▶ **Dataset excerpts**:
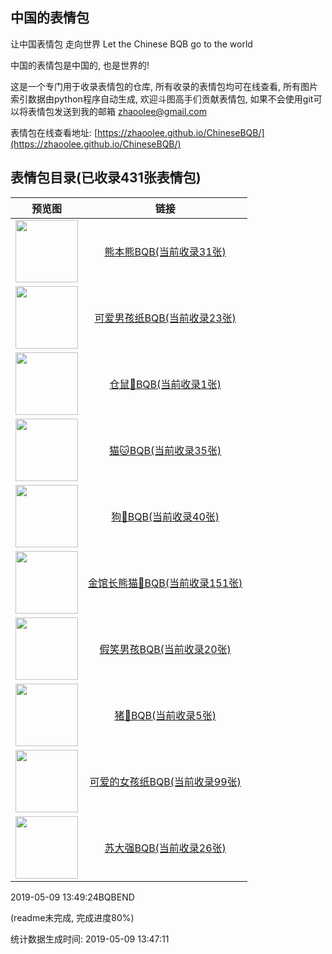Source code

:## 中国的表情包

让中国表情包 走向世界 Let the Chinese BQB go to the world

中国的表情包是中国的, 也是世界的!

这是一个专门用于收录表情包的仓库, 所有收录的表情包均可在线查看, 所有图片索引数据由python程序自动生成, 欢迎斗图高手们贡献表情包, 如果不会使用git可以将表情包发送到我的邮箱 zhaoolee@gmail.com

表情包在线查看地址: [https://zhaoolee.github.io/ChineseBQB/](https://zhaoolee.github.io/ChineseBQB/)




## 表情包目录(已收录431张表情包)

| 预览图 | 链接 | 
 | :---: | :---: | 
| <img height='100px' src='https://raw.githubusercontent.com/zhaoolee/ChineseBQB/master/熊本熊BQB/0.gif' /> | [熊本熊BQB(当前收录31张)](https://zhaoolee.github.io/ChineseBQB/熊本熊BQB/) |
| <img height='100px' src='https://raw.githubusercontent.com/zhaoolee/ChineseBQB/master/可爱男孩纸BQB/0.gif' /> | [可爱男孩纸BQB(当前收录23张)](https://zhaoolee.github.io/ChineseBQB/可爱男孩纸BQB/) |
| <img height='100px' src='https://raw.githubusercontent.com/zhaoolee/ChineseBQB/master/仓鼠🐹BQB/0.gif' /> | [仓鼠🐹BQB(当前收录1张)](https://zhaoolee.github.io/ChineseBQB/仓鼠🐹BQB/) |
| <img height='100px' src='https://raw.githubusercontent.com/zhaoolee/ChineseBQB/master/猫🐱BQB/0.gif' /> | [猫🐱BQB(当前收录35张)](https://zhaoolee.github.io/ChineseBQB/猫🐱BQB/) |
| <img height='100px' src='https://raw.githubusercontent.com/zhaoolee/ChineseBQB/master/狗🐶BQB/0.gif' /> | [狗🐶BQB(当前收录40张)](https://zhaoolee.github.io/ChineseBQB/狗🐶BQB/) |
| <img height='100px' src='https://raw.githubusercontent.com/zhaoolee/ChineseBQB/master/金馆长熊猫🐼BQB/0.gif' /> | [金馆长熊猫🐼BQB(当前收录151张)](https://zhaoolee.github.io/ChineseBQB/金馆长熊猫🐼BQB/) |
| <img height='100px' src='https://raw.githubusercontent.com/zhaoolee/ChineseBQB/master/假笑男孩BQB/0.jpg' /> | [假笑男孩BQB(当前收录20张)](https://zhaoolee.github.io/ChineseBQB/假笑男孩BQB/) |
| <img height='100px' src='https://raw.githubusercontent.com/zhaoolee/ChineseBQB/master/猪🐖BQB/0.gif' /> | [猪🐖BQB(当前收录5张)](https://zhaoolee.github.io/ChineseBQB/猪🐖BQB/) |
| <img height='100px' src='https://raw.githubusercontent.com/zhaoolee/ChineseBQB/master/可爱的女孩纸BQB/0.gif' /> | [可爱的女孩纸BQB(当前收录99张)](https://zhaoolee.github.io/ChineseBQB/可爱的女孩纸BQB/) |
| <img height='100px' src='https://raw.githubusercontent.com/zhaoolee/ChineseBQB/master/苏大强BQB/0.gif' /> | [苏大强BQB(当前收录26张)](https://zhaoolee.github.io/ChineseBQB/苏大强BQB/) |

2019-05-09 13:49:24BQBEND

(readme未完成, 完成进度80%)





 统计数据生成时间: 2019-05-09 13:47:11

▶ **Aim of the task**:
Give back every record exactly. Omit the pictures.

▶ **Completed exercise**:
Source code

:## 中国的表情包

让中国表情包 走向世界 Let the Chinese BQB go to the world

中国的表情包是中国的, 也是世界的!

这是一个专门用于收录表情包的仓库, 所有收录的表情包均可在线查看, 所有图片索引数据由python程序自动生成, 欢迎斗图高手们贡献表情包, 如果不会使用git可以将表情包发送到我的邮箱 zhaoolee@gmail.com

表情包在线查看地址: [https://zhaoolee.github.io/ChineseBQB/](https://zhaoolee.github.io/ChineseBQB/)




## 表情包目录(已收录431张表情包)

| 预览图 | 链接 | 
 | :---: | :---: | 
| <img height='100px' src='https://raw.githubusercontent.com/zhaoolee/ChineseBQB/master/熊本熊BQB/0.gif' /> | [熊本熊BQB(当前收录31张)](https://zhaoolee.github.io/ChineseBQB/熊本熊BQB/) |
| <img height='100px' src='https://raw.githubusercontent.com/zhaoolee/ChineseBQB/master/可爱男孩纸BQB/0.gif' /> | [可爱男孩纸BQB(当前收录23张)](https://zhaoolee.github.io/ChineseBQB/可爱男孩纸BQB/) |
| <img height='100px' src='https://raw.githubusercontent.com/zhaoolee/ChineseBQB/master/仓鼠🐹BQB/0.gif' /> | [仓鼠🐹BQB(当前收录1张)](https://zhaoolee.github.io/ChineseBQB/仓鼠🐹BQB/) |
| <img height='100px' src='https://raw.githubusercontent.com/zhaoolee/ChineseBQB/master/猫🐱BQB/0.gif' /> | [猫🐱BQB(当前收录35张)](https://zhaoolee.github.io/ChineseBQB/猫🐱BQB/) |
| <img height='100px' src='https://raw.githubusercontent.com/zhaoolee/ChineseBQB/master/狗🐶BQB/0.gif' /> | [狗🐶BQB(当前收录40张)](https://zhaoolee.github.io/ChineseBQB/狗🐶BQB/) |
| <img height='100px' src='https://raw.githubusercontent.com/zhaoolee/ChineseBQB/master/金馆长熊猫🐼BQB/0.gif' /> | [金馆长熊猫🐼BQB(当前收录151张)](https://zhaoolee.github.io/ChineseBQB/金馆长熊猫🐼BQB/) |
| <img height='100px' src='https://raw.githubusercontent.com/zhaoolee/ChineseBQB/master/假笑男孩BQB/0.jpg' /> | [假笑男孩BQB(当前收录20张)](https://zhaoolee.github.io/ChineseBQB/假笑男孩BQB/) |
| <img height='100px' src='https://raw.githubusercontent.com/zhaoolee/ChineseBQB/master/猪🐖BQB/0.gif' /> | [猪🐖BQB(当前收录5张)](https://zhaoolee.github.io/ChineseBQB/猪🐖BQB/) |
| <img height='100px' src='https://raw.githubusercontent.com/zhaoolee/ChineseBQB/master/可爱的女孩纸BQB/0.gif' /> | [可爱的女孩纸BQB(当前收录99张)](https://zhaoolee.github.io/ChineseBQB/可爱的女孩纸BQB/) |
| <img height='100px' src='https://raw.githubusercontent.com/zhaoolee/ChineseBQB/master/苏大强BQB/0.gif' /> | [苏大强BQB(当前收录26张)](https://zhaoolee.github.io/ChineseBQB/苏大强BQB/) |

2019-05-09 13:49:24BQBEND

(readme未完成, 完成进度80%)





 统计数据生成时间: 2019-05-09 13:47:11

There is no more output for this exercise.